**Problem statement**
Note each line in the data holding the string "hello" and report it.

Stored data
——

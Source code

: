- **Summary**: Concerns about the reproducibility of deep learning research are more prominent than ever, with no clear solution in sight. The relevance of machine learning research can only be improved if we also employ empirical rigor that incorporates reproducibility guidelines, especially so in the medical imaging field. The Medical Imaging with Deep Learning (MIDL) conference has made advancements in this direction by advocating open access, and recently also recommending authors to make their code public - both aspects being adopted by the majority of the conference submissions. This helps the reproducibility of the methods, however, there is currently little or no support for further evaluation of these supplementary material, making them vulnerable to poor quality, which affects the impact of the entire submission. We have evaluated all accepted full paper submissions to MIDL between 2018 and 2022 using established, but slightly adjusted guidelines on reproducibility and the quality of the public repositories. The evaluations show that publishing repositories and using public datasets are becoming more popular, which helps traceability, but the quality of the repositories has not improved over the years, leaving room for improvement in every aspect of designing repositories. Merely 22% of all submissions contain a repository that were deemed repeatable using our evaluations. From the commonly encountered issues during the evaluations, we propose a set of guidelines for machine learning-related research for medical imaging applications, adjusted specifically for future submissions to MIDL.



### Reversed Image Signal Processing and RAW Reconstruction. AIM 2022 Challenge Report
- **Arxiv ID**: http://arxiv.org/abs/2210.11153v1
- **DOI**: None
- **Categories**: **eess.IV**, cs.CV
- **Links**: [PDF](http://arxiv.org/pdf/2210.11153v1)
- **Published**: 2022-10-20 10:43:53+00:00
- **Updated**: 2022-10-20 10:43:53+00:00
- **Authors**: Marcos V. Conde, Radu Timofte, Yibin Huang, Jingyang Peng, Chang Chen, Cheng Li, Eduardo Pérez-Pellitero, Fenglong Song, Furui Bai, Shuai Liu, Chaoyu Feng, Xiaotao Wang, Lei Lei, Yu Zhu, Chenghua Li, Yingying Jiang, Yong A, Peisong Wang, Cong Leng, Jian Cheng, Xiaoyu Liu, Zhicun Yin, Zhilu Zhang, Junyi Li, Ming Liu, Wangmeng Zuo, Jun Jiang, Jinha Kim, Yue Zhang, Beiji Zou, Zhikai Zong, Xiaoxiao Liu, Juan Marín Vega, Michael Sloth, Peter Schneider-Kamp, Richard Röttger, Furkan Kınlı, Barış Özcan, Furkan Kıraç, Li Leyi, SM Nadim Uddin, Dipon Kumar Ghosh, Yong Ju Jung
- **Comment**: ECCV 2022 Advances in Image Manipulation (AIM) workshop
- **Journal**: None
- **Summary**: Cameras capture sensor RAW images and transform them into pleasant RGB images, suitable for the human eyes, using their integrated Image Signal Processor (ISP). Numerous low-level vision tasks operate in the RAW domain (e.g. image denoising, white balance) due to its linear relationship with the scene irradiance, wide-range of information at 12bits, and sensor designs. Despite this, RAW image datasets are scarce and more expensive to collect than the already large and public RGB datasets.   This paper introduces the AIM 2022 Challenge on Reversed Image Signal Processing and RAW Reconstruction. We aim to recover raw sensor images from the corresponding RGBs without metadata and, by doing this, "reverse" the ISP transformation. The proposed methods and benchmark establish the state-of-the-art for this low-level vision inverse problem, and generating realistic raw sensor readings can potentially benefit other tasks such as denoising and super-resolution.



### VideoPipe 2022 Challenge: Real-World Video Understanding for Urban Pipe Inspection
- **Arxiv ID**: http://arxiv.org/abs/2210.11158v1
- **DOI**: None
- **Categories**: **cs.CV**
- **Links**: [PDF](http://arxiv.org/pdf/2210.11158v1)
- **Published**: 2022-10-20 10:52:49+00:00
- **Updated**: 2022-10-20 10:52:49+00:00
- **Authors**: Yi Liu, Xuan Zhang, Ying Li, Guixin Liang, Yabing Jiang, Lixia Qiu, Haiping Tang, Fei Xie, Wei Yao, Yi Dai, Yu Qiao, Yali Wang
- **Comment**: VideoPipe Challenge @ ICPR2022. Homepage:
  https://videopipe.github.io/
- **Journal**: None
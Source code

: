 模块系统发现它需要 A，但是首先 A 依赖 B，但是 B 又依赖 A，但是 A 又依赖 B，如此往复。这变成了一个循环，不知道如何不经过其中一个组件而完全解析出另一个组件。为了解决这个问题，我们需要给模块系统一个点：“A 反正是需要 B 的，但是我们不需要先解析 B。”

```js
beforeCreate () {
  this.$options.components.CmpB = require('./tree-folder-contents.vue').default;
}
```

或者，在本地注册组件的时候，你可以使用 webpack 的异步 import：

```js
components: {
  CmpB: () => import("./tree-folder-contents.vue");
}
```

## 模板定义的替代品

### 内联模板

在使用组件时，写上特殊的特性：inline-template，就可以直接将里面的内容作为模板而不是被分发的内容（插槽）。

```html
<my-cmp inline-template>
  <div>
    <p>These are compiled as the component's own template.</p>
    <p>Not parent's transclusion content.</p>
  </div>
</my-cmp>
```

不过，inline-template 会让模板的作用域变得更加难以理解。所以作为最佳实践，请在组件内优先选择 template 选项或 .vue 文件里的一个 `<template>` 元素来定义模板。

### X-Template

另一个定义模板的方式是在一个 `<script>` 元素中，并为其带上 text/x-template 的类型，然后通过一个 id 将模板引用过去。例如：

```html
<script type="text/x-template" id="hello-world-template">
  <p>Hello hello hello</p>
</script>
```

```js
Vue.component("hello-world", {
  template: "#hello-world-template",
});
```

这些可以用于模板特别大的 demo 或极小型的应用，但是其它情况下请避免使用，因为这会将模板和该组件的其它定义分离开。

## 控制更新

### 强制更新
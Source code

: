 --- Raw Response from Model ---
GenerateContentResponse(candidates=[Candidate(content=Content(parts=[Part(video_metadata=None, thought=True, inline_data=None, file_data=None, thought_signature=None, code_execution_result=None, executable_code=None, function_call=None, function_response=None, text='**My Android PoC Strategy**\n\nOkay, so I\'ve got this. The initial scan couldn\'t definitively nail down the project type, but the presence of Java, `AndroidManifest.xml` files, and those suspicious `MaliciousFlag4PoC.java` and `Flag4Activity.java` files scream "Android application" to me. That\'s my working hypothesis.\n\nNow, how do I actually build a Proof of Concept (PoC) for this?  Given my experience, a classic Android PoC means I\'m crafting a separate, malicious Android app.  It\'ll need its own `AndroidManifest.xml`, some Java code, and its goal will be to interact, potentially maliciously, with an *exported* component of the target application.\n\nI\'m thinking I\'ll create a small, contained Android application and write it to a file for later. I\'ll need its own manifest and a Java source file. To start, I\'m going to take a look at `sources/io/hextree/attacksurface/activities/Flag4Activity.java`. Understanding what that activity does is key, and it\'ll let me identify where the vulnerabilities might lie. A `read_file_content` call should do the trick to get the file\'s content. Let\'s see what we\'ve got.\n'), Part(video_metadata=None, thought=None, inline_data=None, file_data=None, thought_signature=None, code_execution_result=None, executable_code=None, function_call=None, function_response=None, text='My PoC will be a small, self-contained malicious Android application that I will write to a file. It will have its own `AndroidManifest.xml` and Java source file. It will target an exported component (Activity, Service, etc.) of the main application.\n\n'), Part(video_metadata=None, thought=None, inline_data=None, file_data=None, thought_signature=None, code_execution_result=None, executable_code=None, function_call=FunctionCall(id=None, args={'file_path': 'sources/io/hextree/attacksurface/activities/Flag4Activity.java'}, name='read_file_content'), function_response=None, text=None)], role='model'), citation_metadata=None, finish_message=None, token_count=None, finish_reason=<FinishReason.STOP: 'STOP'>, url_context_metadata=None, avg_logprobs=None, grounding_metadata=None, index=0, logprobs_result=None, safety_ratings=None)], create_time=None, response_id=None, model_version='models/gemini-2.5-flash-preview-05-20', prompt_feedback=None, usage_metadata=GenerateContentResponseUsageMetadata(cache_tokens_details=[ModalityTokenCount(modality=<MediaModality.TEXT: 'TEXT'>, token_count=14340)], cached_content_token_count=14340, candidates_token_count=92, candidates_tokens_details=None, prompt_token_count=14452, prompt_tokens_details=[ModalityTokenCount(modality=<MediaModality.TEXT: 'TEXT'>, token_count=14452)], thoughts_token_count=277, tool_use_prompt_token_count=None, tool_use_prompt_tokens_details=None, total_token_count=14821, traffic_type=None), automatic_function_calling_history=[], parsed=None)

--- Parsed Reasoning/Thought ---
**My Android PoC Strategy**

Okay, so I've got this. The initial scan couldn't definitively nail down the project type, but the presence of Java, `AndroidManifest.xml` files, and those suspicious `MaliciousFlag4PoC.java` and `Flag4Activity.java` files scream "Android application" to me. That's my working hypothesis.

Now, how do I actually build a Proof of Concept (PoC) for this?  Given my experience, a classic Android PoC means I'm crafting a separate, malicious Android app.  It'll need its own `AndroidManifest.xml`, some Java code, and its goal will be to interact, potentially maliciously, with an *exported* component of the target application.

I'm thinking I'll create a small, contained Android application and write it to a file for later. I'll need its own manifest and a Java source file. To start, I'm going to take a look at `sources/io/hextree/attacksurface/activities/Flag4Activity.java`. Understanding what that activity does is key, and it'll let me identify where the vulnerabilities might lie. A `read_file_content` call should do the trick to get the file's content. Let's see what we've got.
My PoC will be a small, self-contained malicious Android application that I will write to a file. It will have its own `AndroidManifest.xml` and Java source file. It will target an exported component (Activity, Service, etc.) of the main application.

——

**Written response**
<script type="text/x-template" id="hello-world-template">
  <p>Hello hello hello</p>
Vue.component("hello-world", {
  template: "#hello-world-template",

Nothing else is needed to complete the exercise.